The story reads as a high-suspense political action thriller, with a very dark sub-text of there really are powerful, world-spanning conspiracy groups who are intent on molding the world solely to their own benefit. While the prose style is adequate and straightforward, Stephenson's normal cynicism, hysterically funny irony, and satirical stabs at the world are almost wholly lacking here, and the net result is something of a poor copy of a Tom Clancy thriller. Characterization is thin and uneven; even the Governor is little more than a cardboard setup. I felt the final plot resolution was forced, with certain unnecessary elements, and is probably politically impossible, which heavily detracted from his overall thematic message.

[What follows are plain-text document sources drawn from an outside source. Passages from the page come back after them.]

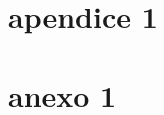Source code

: \documentclass[]{../class/politex}
\begin{document}
  \capa

  \sumario

  

  

  

  \apendice

  \chapter{apendice 1}

  \anexo

  \chapter{anexo 1}
\end{document}

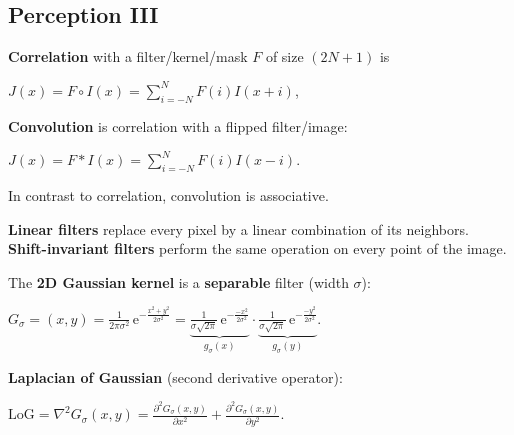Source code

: \documentclass[landscape]{article}
\newcommand{\vmspace}{\vspace{-7pt}}
\newcommand{\vpspace}{\vspace{5pt}}
\newcommand{\vtspace}{\vspace{-10pt}}
\begin{document}
\begin{multicols}{3}
\vfill

\vtspace

\section{Perception III}

\vmspace

\begin{minipage}{\columnwidth}
  \textbf{Correlation} with a filter/kernel/mask $F$ of size $(2N+1)$ is
  \vmspace
  \begin{center}
    $J(x) = F \circ I(x) = \sum_{i=-N}^N F(i) I(x + i)$,
  \end{center}
\end{minipage}

\begin{minipage}{\columnwidth}
  \textbf{Convolution} is correlation with a flipped filter/image:
  \vmspace
  \begin{center}
    $J(x) = F \ast I(x) = \sum_{i=-N}^N F(i) I(x - i)$.
  \end{center}
  \vmspace
  In contrast to correlation, convolution is associative.
\end{minipage}

\vpspace

\begin{minipage}{\columnwidth}
  \textbf{Linear filters} replace every pixel by a linear combination of its
  neighbors. \textbf{Shift-invariant filters} perform the same operation on
  every point of the image.
\end{minipage}

\vpspace

\begin{minipage}{\columnwidth}
  The \textbf{2D Gaussian kernel} is a \textbf{separable} filter (width
  $\sigma$):
  \vmspace
  \begin{center}
    $
    G_\sigma = (x, y) = \frac{1}{2\pi\sigma^2}
    \,\mathrm e^{-\frac{x^2 + y^2}{2 \sigma ^2}}
    =
    \underbrace{\tfrac{1}{\sigma \sqrt{2\pi}}
    \,\mathrm e^{-\frac{-x^2}{2\sigma^2}}}_{g_\sigma(x)}
    \cdot
    \underbrace{\tfrac{1}{\sigma \sqrt{2\pi}}
    \,\mathrm e^{-\frac{-y^2}{2\sigma^2}}}_{g_\sigma(y)}.
    $
  \end{center}
\end{minipage}

\vspace{3pt}

\begin{minipage}{\columnwidth}
  \textbf{Laplacian of Gaussian} (second derivative operator):
  \vmspace
  \begin{center}
    $\mathrm{LoG} = \nabla^2 G_\sigma(x, y) = \frac{\partial^2 G_\sigma(x,
    y)}{\partial x^2} + \frac{\partial^2 G_\sigma(x, y)}{\partial y^2}.
    $
  \end{center}
\end{minipage}


\end{multicols}
\end{document}
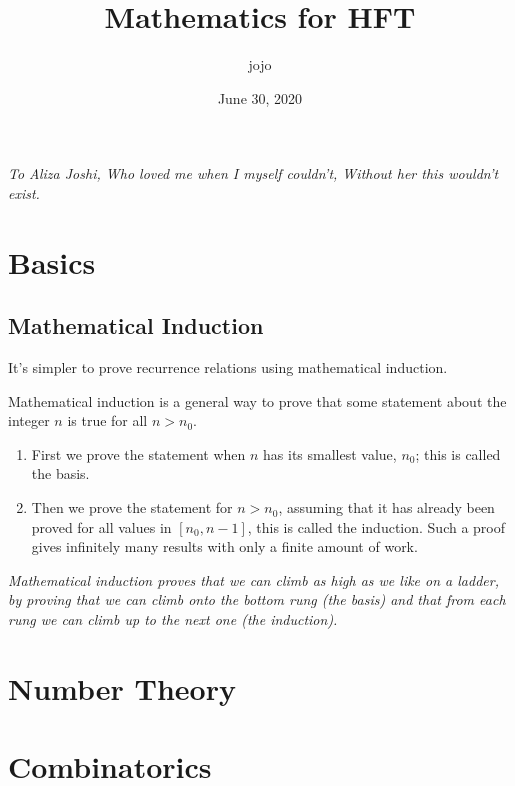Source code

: \documentclass[letterpaper,12pt]{report}
\theoremstyle{definition}
\theoremstyle{remark}
\begin{document}
\title{Mathematics for HFT}
\author{jojo}
\date{June 30, 2020}
\maketitle

\newpage
\vspace*{8cm}
\begin{center}
	\large \emph{
		To Aliza Joshi,\linebreak
		Who loved me when I myself couldn't,\linebreak
		Without her this wouldn't exist.}
\end{center}

\tableofcontents

\part{Basics}
\chapter {Mathematical Induction}
It's simpler to prove recurrence relations using mathematical induction.

Mathematical induction is a general way to prove that some statement about the integer $n$ is true for all $n > n_0$.
\begin{enumerate}
	\item First we prove the statement when $n$ has its smallest value, $n_0$; this is called the basis.
	\item Then we prove the statement for $n > n_0$, assuming that it has already been proved for all values in $ [n_0, n - 1]$, this is called the induction. Such a proof gives infinitely many results with only a finite amount of work.
\end{enumerate}

\textit{Mathematical induction proves that we can climb as high as we like on a ladder, by proving that we can climb onto the bottom rung (the basis) and that from each rung we can climb up to the next one (the induction).}



\part {Number Theory}
\part {Combinatorics}

\end{document}
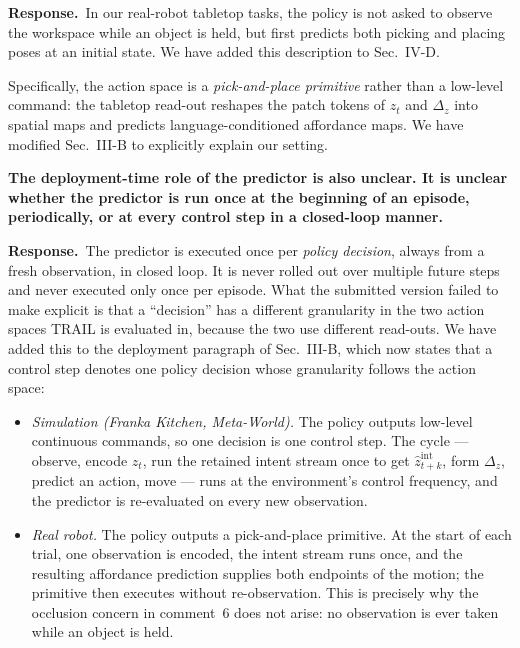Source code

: \documentclass[11pt,a4paper]{article}
\newcommand{\C}[1]{\textbf{#1}\par\vspace{2pt}}
\newcommand{\R}[1]{\textbf{Response.}~#1}
\begin{document}
\begin{qa}
\R{In our real-robot tabletop tasks, the policy is not asked to observe the workspace while an object is held, but first predicts both picking and placing poses at an initial state. We have added this description to Sec.~IV-D.


Specifically, the action space is a \emph{pick-and-place primitive} rather than a low-level command: the tabletop read-out reshapes the patch tokens of $z_t$ and $\Delta_z$ into spatial maps and predicts language-conditioned affordance maps. We have modified Sec.~III-B to explicitly explain our setting.}


\item \C{The deployment-time role of the predictor is also unclear. It is unclear whether the
predictor is run once at the beginning of an episode, periodically, or at every control step in a
closed-loop manner.}
\R{The predictor is executed once per \emph{policy decision}, always from a fresh observation, in
closed loop. It is never rolled out over multiple future steps and never executed only once per
episode. What the submitted version failed to make explicit is that a ``decision'' has a different
granularity in the two action spaces TRAIL is evaluated in, because the two use different
read-outs. We have added this to the deployment paragraph of Sec.~III-B, which now states that a
control step denotes one policy decision whose granularity follows the action space:

\begin{itemize}[leftmargin=1.4em,itemsep=3pt,topsep=4pt]
  \item \emph{Simulation (Franka Kitchen, Meta-World).} The policy outputs low-level continuous
        commands, so one decision is one control step. The cycle --- observe, encode $z_t$, run the
        retained intent stream once to get $\hat z^{\mathrm{int}}_{t+k}$, form $\Delta_z$, predict
        an action, move --- runs at the environment's control frequency, and the predictor is
        re-evaluated on every new observation.
  \item \emph{Real robot.} The policy outputs a pick-and-place primitive. At the start of each trial, one observation is encoded, the intent stream runs once, and the resulting affordance prediction supplies both endpoints of the motion; the primitive then executes without re-observation. This is precisely why the occlusion concern in comment~6 does not arise: no observation is ever taken while an object is held.
\end{itemize}

}
\end{qa}
\end{document}
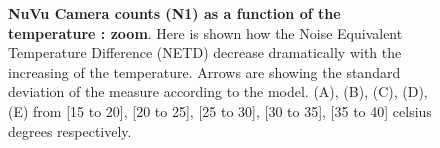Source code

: \begin{figure}[htbp]
\begin{center}
\qquad

\caption{{\bf NuVu Camera counts (N1) as a function of the temperature : zoom}. Here is shown how the Noise Equivalent Temperature Difference (NETD) decrease dramatically with the increasing of the temperature. Arrows are showing the standard deviation of the measure according to the model. (A), (B), (C), (D), (E)  from [15 to 20], [20 to 25], [25 to 30], [30 to 35], [35 to 40] celsius degrees respectively. }
\label{fig:BBRtheo2}
\end{center}
\end{figure}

A great idea, but could have really used the Stephenson we found in Snow Crash.
Gigafish
An excellent socio-political-scifi jape with lashings of sardonic humour. Its depiction of the chicanery of politicking and campaign chicanery read almost like a documentary given the excessive silliness of the Trump-Clinton contest... almost enough to make you believe that at least one of the candidates had a (faulty) biochip in his or her brain.
Malaris
Writing as a team must be a challenge. But when it works it can be superb. Stephenson and George have created a highly entertaining read that could have been written yesterday. The maturity in Stephenson and George's writing shows in the depth of the characters and their skill at world building. Their depiction of how the media manipulates and is manipulated in turn remains eerily true. I feel Interface and The Cobweb(also with George) remain under appreciated gems.